After a slight delay, Cynthia Reynolds has launched her summer issue of kaleidowhirl. The face of the literary journal is graced by a photograph attributed to Reynolds called "Summer Afternoon in a Small Town," and I used the word "graced" deliberately. There could well be a dance of gaudy and garish, sharp edges of glass and light and fuschia. But it's toned down. It's a calm relief, a scene in which the fervent is disciplined.
I'm happy to have The Two Fridas published here, something slightly out of my usual style and a self-satisfying effort. I was immersed in Frida Kahlo at the time I wrote the poem, reading her Diary, along with Herrara's biography, accompanied by an older coffee table book of Frida's life & paintings.
The immersion did me good and drew out parallels between Kahlo, Anais Nin, the spirit of duende and Frederico Lorca. I moved on to Lorca, a Spanish poet of the 20th century, acquiring a proof of his hefty revised, bilingual Collected Poems.
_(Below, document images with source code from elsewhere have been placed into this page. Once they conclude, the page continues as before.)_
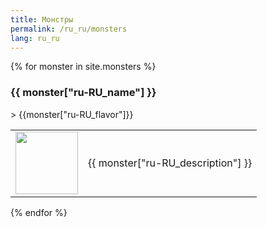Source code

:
 ```yaml
---
title: Монстры
permalink: /ru_ru/monsters
lang: ru_ru
---
```

{% for monster in site.monsters %}
<h3 id = '{{monster.tile_id}}'>{{ monster["ru-RU_name"] }}</h3>
> {{monster["ru-RU_flavor"]}}
<table>
    <tr>
        <td width = '100'>
            <img width = '100' height = '100' src = '{{site.baseurl}}{{ monster.image }}' />
        </td>
        <td>{{ monster["ru-RU_description"] }}</td>
    </tr>
</table>
{% endfor %}

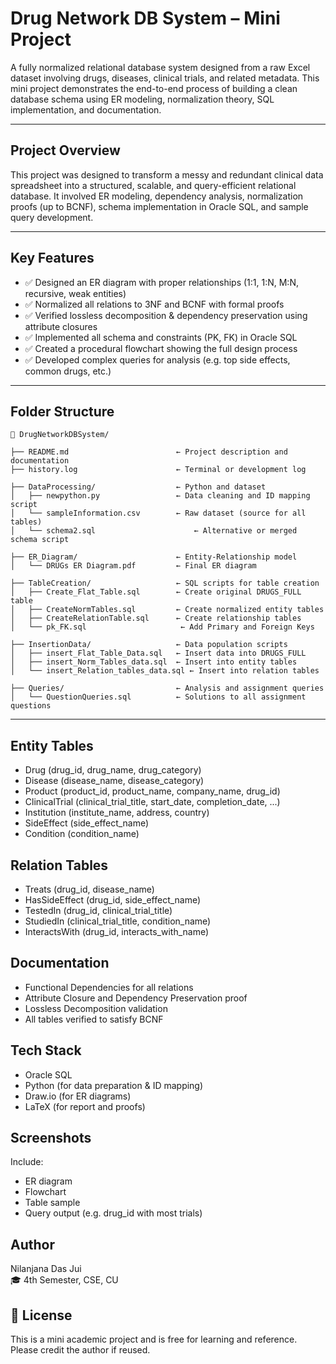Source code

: #  Drug Network DB System – Mini Project

A fully normalized relational database system designed from a raw Excel dataset involving drugs, diseases, clinical trials, and related metadata. This mini project demonstrates the end-to-end process of building a clean database schema using ER modeling, normalization theory, SQL implementation, and documentation.

---

## Project Overview

This project was designed to transform a messy and redundant clinical data spreadsheet into a structured, scalable, and query-efficient relational database. It involved ER modeling, dependency analysis, normalization proofs (up to BCNF), schema implementation in Oracle SQL, and sample query development.

---

## Key Features

- ✅ Designed an ER diagram with proper relationships (1:1, 1:N, M:N, recursive, weak entities)
- ✅ Normalized all relations to 3NF and BCNF with formal proofs
- ✅ Verified lossless decomposition & dependency preservation using attribute closures
- ✅ Implemented all schema and constraints (PK, FK) in Oracle SQL
- ✅ Created a procedural flowchart showing the full design process
- ✅ Developed complex queries for analysis (e.g. top side effects, common drugs, etc.)

---

## Folder Structure
```plaintext
📁 DrugNetworkDBSystem/

├── README.md                        ← Project description and documentation  
├── history.log                      ← Terminal or development log  

├── DataProcessing/                  ← Python and dataset
│   ├── newpython.py                 ← Data cleaning and ID mapping script  
│   └── sampleInformation.csv        ← Raw dataset (source for all tables)
│   └── schema2.sql                      ← Alternative or merged schema script

├── ER_Diagram/                      ← Entity-Relationship model
│   └── DRUGs ER Diagram.pdf         ← Final ER diagram  

├── TableCreation/                   ← SQL scripts for table creation  
│   ├── Create_Flat_Table.sql        ← Create original DRUGS_FULL table  
│   ├── CreateNormTables.sql         ← Create normalized entity tables  
│   ├── CreateRelationTable.sql      ← Create relationship tables  
│   └── pk_FK.sql                     ← Add Primary and Foreign Keys  

├── InsertionData/                   ← Data population scripts  
│   ├── insert_Flat_Table_Data.sql   ← Insert data into DRUGS_FULL  
│   ├── insert_Norm_Tables_data.sql  ← Insert into entity tables  
│   └── insert_Relation_tables_data.sql ← Insert into relation tables  

├── Queries/                         ← Analysis and assignment queries  
│   └── QuestionQueries.sql          ← Solutions to all assignment questions  

```

---

## Entity Tables

- Drug (drug_id, drug_name, drug_category)  
- Disease (disease_name, disease_category)  
- Product (product_id, product_name, company_name, drug_id)  
- ClinicalTrial (clinical_trial_title, start_date, completion_date, ...)  
- Institution (institute_name, address, country)  
- SideEffect (side_effect_name)  
- Condition (condition_name)

## Relation Tables

- Treats (drug_id, disease_name)  
- HasSideEffect (drug_id, side_effect_name)  
- TestedIn (drug_id, clinical_trial_title)  
- StudiedIn (clinical_trial_title, condition_name)  
- InteractsWith (drug_id, interacts_with_name)

## Documentation

- Functional Dependencies for all relations  
- Attribute Closure and Dependency Preservation proof  
- Lossless Decomposition validation  
- All tables verified to satisfy BCNF

## Tech Stack

- Oracle SQL  
- Python (for data preparation & ID mapping)  
- Draw.io (for ER diagrams)  
- LaTeX (for report and proofs)

##  Screenshots

Include:
- ER diagram  
- Flowchart  
- Table sample  
- Query output (e.g. drug_id with most trials)

## Author

Nilanjana Das Jui  
🎓 4th Semester, CSE, CU

## 📎 License

This is a mini academic project and is free for learning and reference. Please credit the author if reused.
I was certain his originals must contain more vitality and fulsomeness than many of the English translations in the collection.
But then, the more I read Lorca, the more I was sure his passion was clipped, contained and transmuted into an Eastern scaffold. So much Imagism. So many haiku-in-waiting. Take this series of short verses from Idyll:
Narcissus.
The smell of you.
And the river bottom.
I want to stay on your banks.
Flower of love.
Narcissus.Moving across your white eyes
are waves and sleeping fish.
Birds and butterflies
are Japanning in mine.You so tiny and I large.
Flower of love.
Narcissus.These frogs - how quick they are!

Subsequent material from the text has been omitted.